Le commerce n'est pas non plus neutre quant au genre. On constate que les femmes sont confrontées à des obstacles plus importants que les hommes pour accéder au marché mondial et aux possibilités économiques créées par le commerce. Les entrepreneuses font face à des coûts du commerce plus élevés que les hommes, ce qui les empêche de participer aux échanges internationaux. En particulier, elles se heurtent à des difficultés plus importantes pour l'accès au financement, à des coûts de l'activité commerciale plus élevés et à un accès plus limité à l'information et aux marchés. Ces défis structurels de l'économie mondiale empêchent les femmes de récolter pleinement les fruits du commerce. En conséquence, seule une petite entreprise sur cinq appartenant à une femme exporte.

Dans le même temps, on sait que le commerce international peut être extrêmement bénéfique pour les femmes. Nos recherches conjointes avec la Banque mondiale montrent que les entreprises qui font du commerce international emploient plus de femmes, les paient mieux et leur offrent de meilleures conditions de travail. Par exemple, dans des pays tels que le Maroc, la Roumanie et le Viet Nam, les femmes représentent au moins 50% de la main-d'œuvre des entreprises exportatrices, qui ont créé des emplois pour plus de 5 millions d'entre elles, soit environ 15% de la population active féminine.

Le commerce a aussi contribué à fournir aux femmes des possibilités d'emploi dans le secteur formel, dans les pays en développement, en réduisant de manière significative la participation, dans des conditions de travail moins sûres, au secteur informel. D'après nos recherches, les femmes sont plus susceptibles de travailler de manière informelle dans les secteurs peu exportateurs.

Les règles commerciales ne sont souvent pas neutres quant au genre.  On reconnaît de plus en plus l'existence de taxes cachées sous forme de droits de douane visant les produits que les femmes achètent.  Ed Gresser du Progressive Policy Institute a publié à point nommé le jour de la Saint-Valentin une analyse sur les sous-vêtements féminins qui dévoile que les sous-vêtements masculins sont moins taxés aux États-Unis. On peut se demander pourquoi?  Il ne s'agit probablement pas de sexisme à proprement parler, mais du simple souhait de protéger une branche de production nationale qui fabrique de la lingerie, à plus forte valeur ajoutée.  Mais ce problème existe pour de multiples produits achetés par les femmes, des gants aux produits sanitaires.  Le fait de rendre les décideurs plus conscients de ce biais pourrait conduire à des politiques plus équitables et neutres quant au genre.

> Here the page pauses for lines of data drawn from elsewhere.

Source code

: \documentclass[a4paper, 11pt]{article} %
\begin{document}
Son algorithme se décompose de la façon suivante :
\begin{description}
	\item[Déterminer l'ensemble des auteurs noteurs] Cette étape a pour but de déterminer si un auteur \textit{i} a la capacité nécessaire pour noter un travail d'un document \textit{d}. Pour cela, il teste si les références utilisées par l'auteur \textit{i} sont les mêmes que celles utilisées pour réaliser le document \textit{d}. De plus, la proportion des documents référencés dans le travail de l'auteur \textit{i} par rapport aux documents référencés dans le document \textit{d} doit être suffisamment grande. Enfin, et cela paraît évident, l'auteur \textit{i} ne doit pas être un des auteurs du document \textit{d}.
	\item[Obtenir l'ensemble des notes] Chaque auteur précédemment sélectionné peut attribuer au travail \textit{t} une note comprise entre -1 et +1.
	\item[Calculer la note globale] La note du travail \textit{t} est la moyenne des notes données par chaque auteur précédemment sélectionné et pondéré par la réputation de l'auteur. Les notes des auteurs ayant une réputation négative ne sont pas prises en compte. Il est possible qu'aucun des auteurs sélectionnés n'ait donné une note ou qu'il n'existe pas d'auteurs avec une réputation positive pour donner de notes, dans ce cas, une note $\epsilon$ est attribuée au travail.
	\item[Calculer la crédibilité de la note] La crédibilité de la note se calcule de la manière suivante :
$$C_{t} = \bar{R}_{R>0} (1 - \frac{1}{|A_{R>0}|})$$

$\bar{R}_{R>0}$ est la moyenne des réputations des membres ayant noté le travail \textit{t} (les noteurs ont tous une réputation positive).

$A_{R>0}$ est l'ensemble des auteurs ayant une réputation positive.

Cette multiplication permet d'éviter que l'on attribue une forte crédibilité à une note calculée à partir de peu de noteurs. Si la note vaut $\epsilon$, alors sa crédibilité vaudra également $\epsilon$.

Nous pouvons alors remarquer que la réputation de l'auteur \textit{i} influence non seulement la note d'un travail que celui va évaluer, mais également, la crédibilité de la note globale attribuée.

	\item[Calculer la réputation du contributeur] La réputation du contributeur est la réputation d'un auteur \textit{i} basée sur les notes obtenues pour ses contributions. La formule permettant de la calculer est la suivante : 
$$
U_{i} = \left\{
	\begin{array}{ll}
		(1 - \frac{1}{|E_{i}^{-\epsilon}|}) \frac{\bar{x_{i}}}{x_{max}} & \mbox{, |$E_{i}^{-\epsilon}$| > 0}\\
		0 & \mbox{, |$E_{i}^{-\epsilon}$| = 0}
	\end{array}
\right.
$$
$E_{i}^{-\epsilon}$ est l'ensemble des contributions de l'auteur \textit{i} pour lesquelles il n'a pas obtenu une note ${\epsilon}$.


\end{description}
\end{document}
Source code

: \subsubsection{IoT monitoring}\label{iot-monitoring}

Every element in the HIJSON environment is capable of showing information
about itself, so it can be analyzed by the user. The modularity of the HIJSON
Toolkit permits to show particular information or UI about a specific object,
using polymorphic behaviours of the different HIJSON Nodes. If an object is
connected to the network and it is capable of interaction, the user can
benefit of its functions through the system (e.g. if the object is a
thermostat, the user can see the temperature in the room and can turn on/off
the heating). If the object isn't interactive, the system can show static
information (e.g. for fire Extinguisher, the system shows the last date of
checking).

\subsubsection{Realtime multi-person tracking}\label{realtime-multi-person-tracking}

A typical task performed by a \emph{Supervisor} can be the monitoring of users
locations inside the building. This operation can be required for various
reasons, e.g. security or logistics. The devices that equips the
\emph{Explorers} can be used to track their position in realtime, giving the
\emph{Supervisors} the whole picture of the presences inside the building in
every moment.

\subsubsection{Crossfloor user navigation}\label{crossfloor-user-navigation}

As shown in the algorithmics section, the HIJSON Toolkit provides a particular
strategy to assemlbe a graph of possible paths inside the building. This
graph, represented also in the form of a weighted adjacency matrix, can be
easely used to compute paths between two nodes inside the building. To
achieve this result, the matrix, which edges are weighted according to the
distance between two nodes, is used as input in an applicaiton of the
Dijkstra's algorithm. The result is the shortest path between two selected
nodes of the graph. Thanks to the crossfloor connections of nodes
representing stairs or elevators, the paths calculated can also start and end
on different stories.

Étant donné que l'économie mondiale et les échanges internationaux ne sont structurellement pas neutres quant au genre, les règles commerciales devraient être conçues pour parvenir à la neutralité.

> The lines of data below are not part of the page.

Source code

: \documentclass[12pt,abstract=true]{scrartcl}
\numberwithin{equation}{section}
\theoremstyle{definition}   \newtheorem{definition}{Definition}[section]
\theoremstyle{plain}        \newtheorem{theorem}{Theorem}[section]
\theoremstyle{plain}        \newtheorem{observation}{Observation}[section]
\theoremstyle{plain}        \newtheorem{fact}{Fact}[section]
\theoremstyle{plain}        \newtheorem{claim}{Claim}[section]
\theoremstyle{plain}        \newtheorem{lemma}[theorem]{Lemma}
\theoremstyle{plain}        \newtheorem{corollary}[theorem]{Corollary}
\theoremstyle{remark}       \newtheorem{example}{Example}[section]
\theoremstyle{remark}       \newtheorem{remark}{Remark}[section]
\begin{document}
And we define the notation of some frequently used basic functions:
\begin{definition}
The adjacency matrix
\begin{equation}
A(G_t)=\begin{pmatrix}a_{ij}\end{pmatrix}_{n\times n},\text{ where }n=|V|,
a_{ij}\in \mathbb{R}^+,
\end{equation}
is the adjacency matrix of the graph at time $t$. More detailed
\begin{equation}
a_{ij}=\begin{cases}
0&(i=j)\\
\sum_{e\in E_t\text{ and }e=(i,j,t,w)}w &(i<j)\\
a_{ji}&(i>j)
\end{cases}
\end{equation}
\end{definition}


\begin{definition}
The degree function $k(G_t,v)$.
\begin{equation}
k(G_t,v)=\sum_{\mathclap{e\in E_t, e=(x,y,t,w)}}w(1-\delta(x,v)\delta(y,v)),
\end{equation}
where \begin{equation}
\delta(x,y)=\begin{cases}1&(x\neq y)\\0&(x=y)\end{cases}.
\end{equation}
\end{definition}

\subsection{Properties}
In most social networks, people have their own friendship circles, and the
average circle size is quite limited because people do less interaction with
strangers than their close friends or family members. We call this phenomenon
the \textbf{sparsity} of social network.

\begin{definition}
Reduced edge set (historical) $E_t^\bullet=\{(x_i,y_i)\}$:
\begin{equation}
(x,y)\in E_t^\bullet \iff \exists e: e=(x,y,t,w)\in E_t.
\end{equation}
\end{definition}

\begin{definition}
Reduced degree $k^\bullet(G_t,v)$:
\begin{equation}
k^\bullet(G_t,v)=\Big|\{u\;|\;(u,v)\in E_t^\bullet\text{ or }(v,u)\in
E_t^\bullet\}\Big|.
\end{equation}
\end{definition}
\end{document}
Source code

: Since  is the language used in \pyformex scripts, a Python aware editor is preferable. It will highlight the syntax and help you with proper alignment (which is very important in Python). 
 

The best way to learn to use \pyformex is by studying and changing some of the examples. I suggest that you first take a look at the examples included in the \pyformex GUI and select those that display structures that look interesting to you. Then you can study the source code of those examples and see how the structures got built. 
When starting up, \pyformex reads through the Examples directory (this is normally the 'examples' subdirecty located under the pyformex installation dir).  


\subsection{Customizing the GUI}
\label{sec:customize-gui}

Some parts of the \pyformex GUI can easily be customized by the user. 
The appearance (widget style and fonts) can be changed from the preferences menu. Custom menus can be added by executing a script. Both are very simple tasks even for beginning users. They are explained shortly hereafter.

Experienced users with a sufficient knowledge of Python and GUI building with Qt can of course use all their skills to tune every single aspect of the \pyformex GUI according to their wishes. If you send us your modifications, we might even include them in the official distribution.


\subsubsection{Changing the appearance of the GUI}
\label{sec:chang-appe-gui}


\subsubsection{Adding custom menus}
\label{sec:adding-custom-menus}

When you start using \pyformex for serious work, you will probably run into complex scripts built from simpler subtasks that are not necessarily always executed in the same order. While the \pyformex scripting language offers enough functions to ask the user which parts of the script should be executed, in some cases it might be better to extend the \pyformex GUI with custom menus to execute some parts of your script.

Dorénavant, on ne considère plus le commerce international uniquement en termes d'ouverture des marchés et de réduction des droits de douane. On veut qu'il soit aussi une source de bienfaits, et nous voulons l'utiliser pour aider ceux qui n'ont peut-être pas pleinement bénéficié de la mondialisation économique auparavant: par exemple, les femmes, les peuples autochtones et les personnes handicapées. Cela est conforme aux objectifs consistant à relever les niveaux de vie, à réaliser le plein emploi et à parvenir à un développement durable, qui sont inscrits dans le Préambule de l'Accord de Marrakech instituant l'OMC.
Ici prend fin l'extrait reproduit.